Ya no sorprenden su ineptitud, su cobardía y su complicidad con el crimen. Pasman su sordera y su sórdida manera de burlarse de la expansión desaforada de la violencia, y de la impotencia de quienes la denuncian y de quienes protestan en contra de la impunidad absoluta con que el Estado favorece y propicia el despliegue sin contenciones de esa industria cada vez más poderosa y bestial.
A las Fuerzas Armadas se les desmoviliza. Se suspende la cooperación bilateral con Washington para perseguir delincuentes que debieran ser de interés común. Tampoco se procesa a ninguno de ellos en el país. Se defiende el discurso de que los derechos de los sicarios valen tanto como los de sus víctimas inocentes.

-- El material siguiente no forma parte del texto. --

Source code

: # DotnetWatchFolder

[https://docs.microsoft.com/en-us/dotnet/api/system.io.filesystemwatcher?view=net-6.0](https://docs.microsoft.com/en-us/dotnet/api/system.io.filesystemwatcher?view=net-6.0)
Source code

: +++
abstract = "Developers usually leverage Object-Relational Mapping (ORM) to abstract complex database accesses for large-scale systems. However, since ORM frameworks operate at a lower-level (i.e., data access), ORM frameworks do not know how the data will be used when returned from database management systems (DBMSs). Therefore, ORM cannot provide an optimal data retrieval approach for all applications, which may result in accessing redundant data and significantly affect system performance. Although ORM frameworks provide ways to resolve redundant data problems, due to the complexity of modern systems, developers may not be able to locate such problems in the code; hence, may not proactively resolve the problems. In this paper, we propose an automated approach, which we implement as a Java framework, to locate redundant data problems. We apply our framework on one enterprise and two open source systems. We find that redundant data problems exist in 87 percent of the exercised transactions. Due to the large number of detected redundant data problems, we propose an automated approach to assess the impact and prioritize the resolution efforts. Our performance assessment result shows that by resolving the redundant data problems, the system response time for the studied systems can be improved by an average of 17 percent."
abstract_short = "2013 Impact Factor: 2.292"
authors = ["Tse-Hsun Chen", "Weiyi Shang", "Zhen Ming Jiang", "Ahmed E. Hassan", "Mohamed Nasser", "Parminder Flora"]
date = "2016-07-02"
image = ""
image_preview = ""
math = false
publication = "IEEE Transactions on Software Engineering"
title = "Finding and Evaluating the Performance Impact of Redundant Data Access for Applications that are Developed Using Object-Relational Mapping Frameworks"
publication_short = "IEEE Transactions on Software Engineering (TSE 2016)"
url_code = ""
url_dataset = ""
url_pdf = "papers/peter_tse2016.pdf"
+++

Se insiste en que sólo la pobreza es culpable de la criminalidad y en que sólo cuando se acabe con la pobreza se acabarán los asesinos.
Y mientras se disparan como nunca las cifras de desaparecidos y las muertes dolosas producidas por la delincuencia organizada, se sigue acusando de ello al exPresidente que dejó el poder hace más de nueve años.
De manera paradójica y en gran medida sustentado en una política social, llamada del Bienestar y financiada con pensiones y subsidios directos para las grandes mayorías pobres, el jefe de la nación cuenta con un masivo y devoto respaldo popular que le permite que su causa partidista gane elecciones, Gobiernos y representaciones políticas en casi todo el país, aun cuando los ganadores sean candidatos piltrafa y de la peor especie que lo que en realidad representan es lo que de manera formal se condena, por corrupto, en el discurso presidencial por la regeneración moral e institucional del país.
Y en esa paradoja, el ciudadano elector y seguidor de la causa de su jefe máximo es culpable, por tanto, de que la miseria política emergida de las urnas con su voto contribuya, asimismo, a reproducir e incrementar la violencia y la inseguridad patrocinadas por la complacencia del régimen federal y del indisputable liderazgo nacional.
Y el problema mayor es que en la perspectiva de ese electorado analfabeta y de esa criminalidad representativa elegida y legitimada en las urnas como democrática y que toma el poder político de manera casi absoluta y en cada vez más territorios estatales y municipales, no hay alternativas opositoras de valor y tiende a haber cada vez menos.
Porque, además, los partidos de la oposición se están vaciando de liderazgos y militancias que, en la avalancha del triunfalismo del partido presidencial, se suben a ese barco ante la encrucijada del naufragio, en tanto no se les exigen condiciones éticas por cuanto el discurso de la regeneración moral, del partido presidencial, es sólo eso: un discurso.
Y entre la demagogia y la impunidad, los jefes regionales de la industria del narcoterror van colocando sus piezas y sus recursos y financiamientos (la autoridad electoral es un invento logístico legalizador de lo que salga electo; de los dineros sucios no dan cuenta) en el tablero de las elecciones y en las candidaturas más ganadoras y convenientes a sus fines.
Y salen a la calle a matar a sus opositores en el negocio para, también, evitar la atomización y la dispersión de su mercado, intentar monopolizarlo, y favorecer a sus representantes políticos con un proyecto de pacificación futura, sustentado en el control de un solo cártel en el entorno, que, sin embargo, en el entretanto produce los ríos de sangre que ahora mismo se padecen, que se tornan incontinentes, que se acusan con rabia y con impotencia desde la indefensión y la orfandad, y ante cuyas víctimas e inconformes y críticos el Presidente sólo se ríe y se justifica acusando que la narcoviolencia no es como la pintan los detractores de su mandato y que, en todo caso, nada de eso es culpa suya sino de los gobernantes conservadores del pasado a los que el pueblo, por fortuna, derrotó.